A diversidade de adjetivos e interjeições que habitam a Capela Sistina tem proliferado consideravelmente nos últimos anos enriquecendo o vocabulário que paira nos ares divinos da grande obra de Michelangelo Buonarroti. De fato, escreve Roland Barthes, não há figura mais apropriada de histeria que o adjetivo. A fila de pessoas que durante horas acompanham o muro do museu da Cidade do Vaticano esperando ansiosamente a entrada na Capela denota como tem multiplicado o interesse na arte em um intrigante fenômeno de desespero contemplativo. Os rumores e flashs ruidosos são intercalados pelos seguranças que, em uma energia de guerra, lutam para impor a proibição de fotografias. A impressionante multidão que se comprime no espaço transforma a morada de Deus em um verdadeiro inferno.

Em um lugar escorregadio entre capela e museu, a Capela Sistina assume um caráter de culto ressaltado por uma epifania em estado de ansiedade. O valor do sagrado em relação à arte pode ser observado já nos anos 50 quando André Malraux, em seu livro A Psicologia da Arte, coloca: “o museu , que foi uma coleção, se converte em uma espécie de templo.” Uma das características atribuídas a esse fato é a atmosfera silenciosa, digna dos espaços de culto que é mantida também dentro do museu, exaltando cenicamente o respeito para a contemplação da arte. No entanto, hoje o silêncio da Capela Sistina é anulado por um estado de excitação e frenesi, provocado também pela tentativa de burlar o sistema que impede a fotografia – a importante prova de ter visto algo importante de ser visto sem saber muito bem explicar porquê. A Capela Sistina portanto fica na mais ambígua posição: a Capela se converte em Museu e Deus se converte em Arte.

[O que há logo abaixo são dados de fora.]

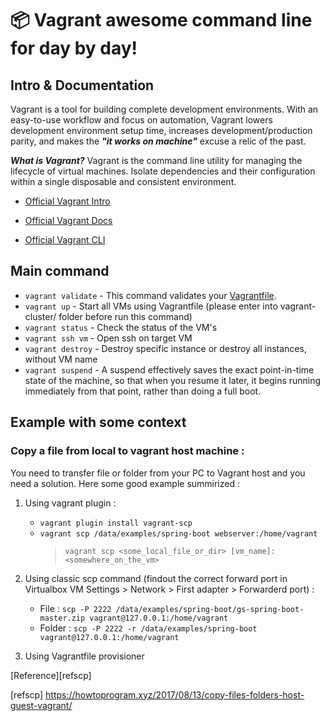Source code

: # 📦  Vagrant awesome command line for day by day!

## Intro & Documentation

Vagrant is a tool for building complete development environments. With an easy-to-use workflow and focus on automation, Vagrant lowers development environment setup time, increases development/production parity, and makes the ***"it works on  machine"*** excuse a relic of the past.

***What is Vagrant?***
Vagrant is the command line utility for managing the lifecycle of virtual machines. Isolate dependencies and their configuration within a single disposable and consistent environment.

+ [Official Vagrant Intro][intro]

[intro]: https://developer.hashicorp.com/vagrant/intro

+ [Official Vagrant Docs][doc]

[doc]: https://developer.hashicorp.com/vagrant/docs

+ [Official Vagrant CLI][vcli]

[vcli]: https://developer.hashicorp.com/vagrant/docs/cli

## Main command
+ `vagrant validate` - This command validates your [Vagrantfile](https://developer.hashicorp.com/vagrant/docs/vagrantfile).
+ `vagrant up` - Start all VMs using Vagrantfile (please enter into vagrant-cluster/ folder before run this command)
+ `vagrant status`  - Check the status of the VM's
+ `vagrant ssh vm`  - Open ssh on target VM
+ `vagrant destroy` - Destroy specific instance or destroy all instances, without VM name
+ `vagrant suspend` - A suspend effectively saves the exact point-in-time state of the machine, so that when you resume it later, it begins running immediately from that point, rather than doing a full boot.

## Example with some context

### Copy a file from local to vagrant host machine : 
You need to transfer file or folder from your PC to Vagrant host and you need a solution.
Here some good example summirized :
1. Using vagrant plugin : 

    + `vagrant plugin install vagrant-scp`
    + `vagrant scp /data/examples/spring-boot webserver:/home/vagrant`
        > `vagrant scp <some_local_file_or_dir> [vm_name]:<somewhere_on_the_vm>`

2. Using classic scp command (findout the correct forward port in Virtualbox VM Settings > Network > First adapter > Forwarderd port) : 
    
    + File : `scp -P 2222 /data/examples/spring-boot/gs-spring-boot-master.zip vagrant@127.0.0.1:/home/vagrant` 
    + Folder : `scp -P 2222 -r /data/examples/spring-boot vagrant@127.0.0.1:/home/vagrant`
3. Using Vagrantfile provisioner  

[Reference][refscp]

[refscp]
https://howtoprogram.xyz/2017/08/13/copy-files-folders-host-guest-vagrant/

Os visitantes que lotam grande parte dos museus europeus são, de fato, os turistas. Entretanto, o turismo cultural que antes era impulsionado por uma curiosidade histórica ou artística, hoje se define melhor como sintoma de uma espécie de síndrome, resvalando os anseios de notoriedade que atacam as pessoas dentro do sistema capitalista. A invasão dos museus que abrigam as obras mais célebres da história chega a ser um curioso elemento de análise. O interesse pela arte é tanto que as pessoas esperam horas em filas para se aproximar dos grandes mestres. É assim, pois não é possível escapar daquilo que tem que ser visto. Mas, diante das obras é necessário ter certeza de que valeu a pena esperar tanto. O por quê? Não precisa se preocupar, pois o museu “explica”. Atualmente os museus dispõem de toda a informação necessária para que o visitante possa se aproximar da obra, para “entendê-la”, mesmo que seja apenas nos instantes que precedem o esquecimento. Os ouvidos e o cérebro são turbinados por uma ansiada informação, anulando a escuta da obra em sua quietude. Os serviços de áudio-guia recentemente oferecidos pelos museus europeus garantem as informações que confortam o desespero da dúvida.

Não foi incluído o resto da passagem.